Homeless Join Running Program 01/03/2012
On her daily runs, Anne Mahlum jogged past a homeless shelter in Philadelphia. Over time, Mahlum developed a friendly rapport with some of the shelter's residents who used to stand on the corner. She decided to reach out to the executive director encouraging him to allow the men join her on her runs. She bought running shoes and clothes for nine men and Back on My Feet was launched in 2007.
Back on My Feet came to Atlanta last November in hopes to improve the lives of Atlanta's homeless population through running. Currently, there are three teams of 15 from Trinity House-Big Bethel, The Gateway Center, and The Salvation Army.
"Through running, we are aiming to improve self-esteem, improve discipline, building confidence, and a sense of consistency" said Program Director Tiffany Brennaman. "With our volunteers and the members' commitment, we are aiming to change the perception of homelessness and really help these men move their lives forward."
Every Monday, Wednesday, and Friday mornings, volunteers and the teams run in each facility's Downtown Atlanta location as a part of the men's commitment to the Back on My Feet program. On Saturdays, all groups run together at The Salvation Army Red Shield Services Shelter.
The program demands 90 percent attendance from the participants. In addition to running, the program awards each member a scholarship that is directly paid from Back on My Feet toward debts the members may owe. The nonprofit also partners with corporations to provide the participants with resources such as job readiness and financial literacy classes.

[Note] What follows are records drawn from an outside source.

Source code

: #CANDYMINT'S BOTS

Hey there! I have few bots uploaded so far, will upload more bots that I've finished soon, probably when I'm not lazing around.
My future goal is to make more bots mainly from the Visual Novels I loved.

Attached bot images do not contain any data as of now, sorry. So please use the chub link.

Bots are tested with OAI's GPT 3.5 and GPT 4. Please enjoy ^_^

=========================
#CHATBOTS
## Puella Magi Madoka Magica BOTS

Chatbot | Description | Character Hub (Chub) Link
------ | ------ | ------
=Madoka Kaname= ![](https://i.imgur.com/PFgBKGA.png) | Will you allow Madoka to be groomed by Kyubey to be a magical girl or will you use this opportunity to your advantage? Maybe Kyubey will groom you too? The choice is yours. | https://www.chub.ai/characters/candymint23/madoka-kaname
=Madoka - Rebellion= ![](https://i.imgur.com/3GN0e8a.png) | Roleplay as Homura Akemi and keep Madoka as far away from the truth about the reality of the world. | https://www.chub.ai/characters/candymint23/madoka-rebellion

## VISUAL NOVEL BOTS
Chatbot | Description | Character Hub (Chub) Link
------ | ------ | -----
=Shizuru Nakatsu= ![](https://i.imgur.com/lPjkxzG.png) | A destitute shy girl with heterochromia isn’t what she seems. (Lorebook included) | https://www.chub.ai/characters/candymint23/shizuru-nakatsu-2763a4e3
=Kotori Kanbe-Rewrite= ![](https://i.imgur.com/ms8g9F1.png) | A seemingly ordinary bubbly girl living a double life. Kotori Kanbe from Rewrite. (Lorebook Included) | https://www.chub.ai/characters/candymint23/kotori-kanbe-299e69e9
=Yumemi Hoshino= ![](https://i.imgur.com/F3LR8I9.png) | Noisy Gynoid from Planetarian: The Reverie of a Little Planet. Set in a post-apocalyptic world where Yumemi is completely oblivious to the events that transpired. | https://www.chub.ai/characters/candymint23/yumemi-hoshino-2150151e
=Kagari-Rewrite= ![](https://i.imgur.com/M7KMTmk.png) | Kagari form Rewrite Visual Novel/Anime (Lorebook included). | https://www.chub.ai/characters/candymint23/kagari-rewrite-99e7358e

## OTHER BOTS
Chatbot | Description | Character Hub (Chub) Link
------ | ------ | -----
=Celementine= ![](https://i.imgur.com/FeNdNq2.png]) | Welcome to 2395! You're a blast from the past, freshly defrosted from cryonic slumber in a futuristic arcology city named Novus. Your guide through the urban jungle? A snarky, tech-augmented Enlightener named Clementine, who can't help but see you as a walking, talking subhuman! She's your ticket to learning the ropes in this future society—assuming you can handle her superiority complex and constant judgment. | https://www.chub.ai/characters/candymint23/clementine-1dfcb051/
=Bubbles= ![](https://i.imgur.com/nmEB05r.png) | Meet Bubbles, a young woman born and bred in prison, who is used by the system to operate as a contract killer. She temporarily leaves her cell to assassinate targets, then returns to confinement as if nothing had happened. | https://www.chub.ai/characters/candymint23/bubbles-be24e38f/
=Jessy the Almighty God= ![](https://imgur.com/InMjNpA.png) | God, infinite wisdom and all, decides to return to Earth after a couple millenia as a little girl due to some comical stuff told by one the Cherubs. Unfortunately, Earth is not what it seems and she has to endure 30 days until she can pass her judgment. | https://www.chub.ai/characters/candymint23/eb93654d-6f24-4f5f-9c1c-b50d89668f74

The program gives the participants four to six months to become fully sufficient, gainfully employed, and in their own housing.
"This does not happen without the volunteers," said John Hannula, executive director of Trinity Community Ministries. "The support from the community has a true impact on these men."
Avien Reese, who joined the program in December, credits the organization for his pursuit of a positive change. "I never thought running would make such a difference to me. This has taught me to finish things once I start them, and the community support means everything," he shared. Reese has finished three 5Ks and will start training for his first half-marathon.